** Opening EXTRACTED ENTRIES block **
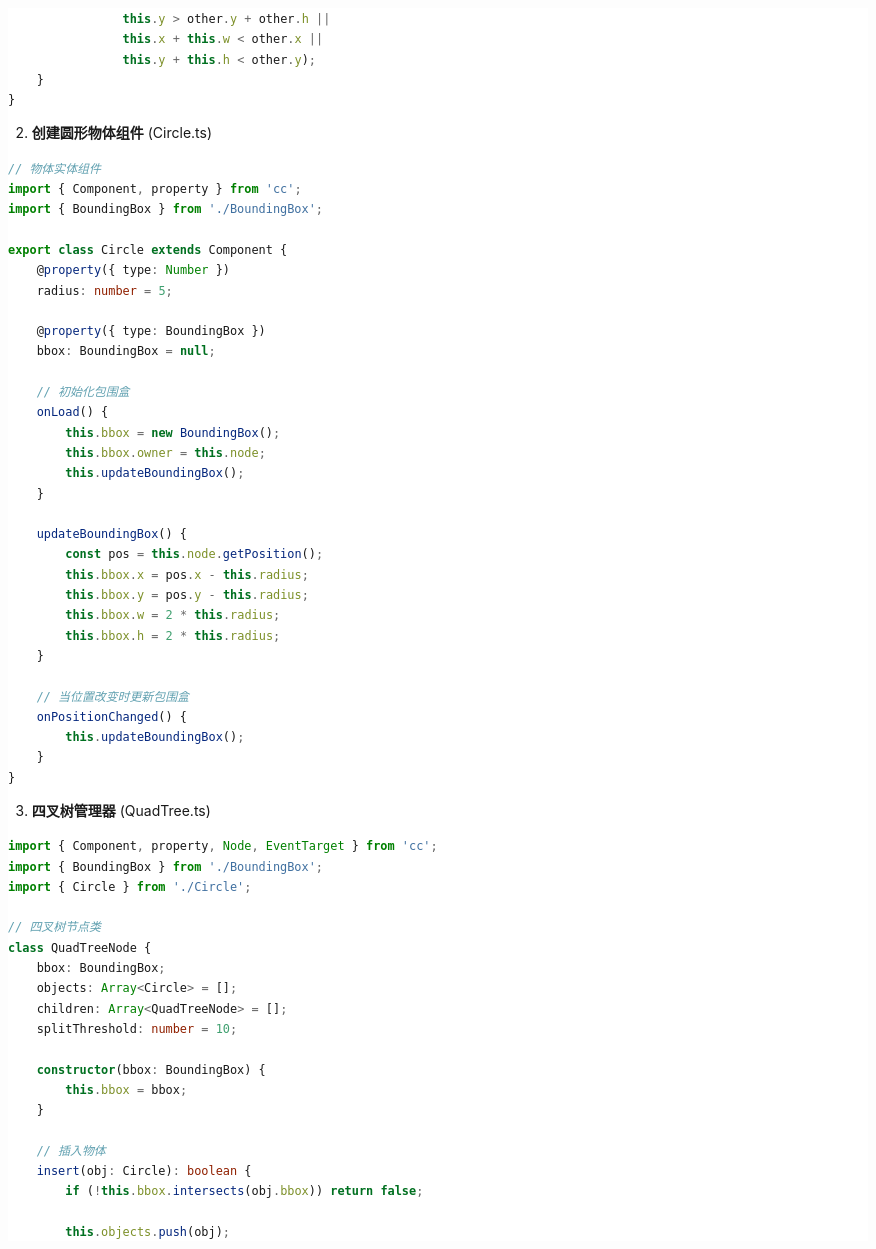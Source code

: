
 ```typescript
                this.y > other.y + other.h ||
                this.x + this.w < other.x ||
                this.y + this.h < other.y);
    }
}
```

2. **创建圆形物体组件** (Circle.ts)
```typescript
// 物体实体组件
import { Component, property } from 'cc';
import { BoundingBox } from './BoundingBox';

export class Circle extends Component {
    @property({ type: Number })
    radius: number = 5;

    @property({ type: BoundingBox })
    bbox: BoundingBox = null;

    // 初始化包围盒
    onLoad() {
        this.bbox = new BoundingBox();
        this.bbox.owner = this.node;
        this.updateBoundingBox();
    }

    updateBoundingBox() {
        const pos = this.node.getPosition();
        this.bbox.x = pos.x - this.radius;
        this.bbox.y = pos.y - this.radius;
        this.bbox.w = 2 * this.radius;
        this.bbox.h = 2 * this.radius;
    }

    // 当位置改变时更新包围盒
    onPositionChanged() {
        this.updateBoundingBox();
    }
}
```

3. **四叉树管理器** (QuadTree.ts)
```typescript
import { Component, property, Node, EventTarget } from 'cc';
import { BoundingBox } from './BoundingBox';
import { Circle } from './Circle';

// 四叉树节点类
class QuadTreeNode {
    bbox: BoundingBox;
    objects: Array<Circle> = [];
    children: Array<QuadTreeNode> = [];
    splitThreshold: number = 10;

    constructor(bbox: BoundingBox) {
        this.bbox = bbox;
    }

    // 插入物体
    insert(obj: Circle): boolean {
        if (!this.bbox.intersects(obj.bbox)) return false;

        this.objects.push(obj);
```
** Closing EXTRACTED ENTRIES block **
TASK: A verbatim copy of the data, free of pictures, is the expected answer.

OUTPUT:
Source code

:
 ```typescript
                this.y > other.y + other.h ||
                this.x + this.w < other.x ||
                this.y + this.h < other.y);
    }
}
```

2. **创建圆形物体组件** (Circle.ts)
```typescript
// 物体实体组件
import { Component, property } from 'cc';
import { BoundingBox } from './BoundingBox';

export class Circle extends Component {
    @property({ type: Number })
    radius: number = 5;

    @property({ type: BoundingBox })
    bbox: BoundingBox = null;

    // 初始化包围盒
    onLoad() {
        this.bbox = new BoundingBox();
        this.bbox.owner = this.node;
        this.updateBoundingBox();
    }

    updateBoundingBox() {
        const pos = this.node.getPosition();
        this.bbox.x = pos.x - this.radius;
        this.bbox.y = pos.y - this.radius;
        this.bbox.w = 2 * this.radius;
        this.bbox.h = 2 * this.radius;
    }

    // 当位置改变时更新包围盒
    onPositionChanged() {
        this.updateBoundingBox();
    }
}
```

3. **四叉树管理器** (QuadTree.ts)
```typescript
import { Component, property, Node, EventTarget } from 'cc';
import { BoundingBox } from './BoundingBox';
import { Circle } from './Circle';

// 四叉树节点类
class QuadTreeNode {
    bbox: BoundingBox;
    objects: Array<Circle> = [];
    children: Array<QuadTreeNode> = [];
    splitThreshold: number = 10;

    constructor(bbox: BoundingBox) {
        this.bbox = bbox;
    }

    // 插入物体
    insert(obj: Circle): boolean {
        if (!this.bbox.intersects(obj.bbox)) return false;

        this.objects.push(obj);
```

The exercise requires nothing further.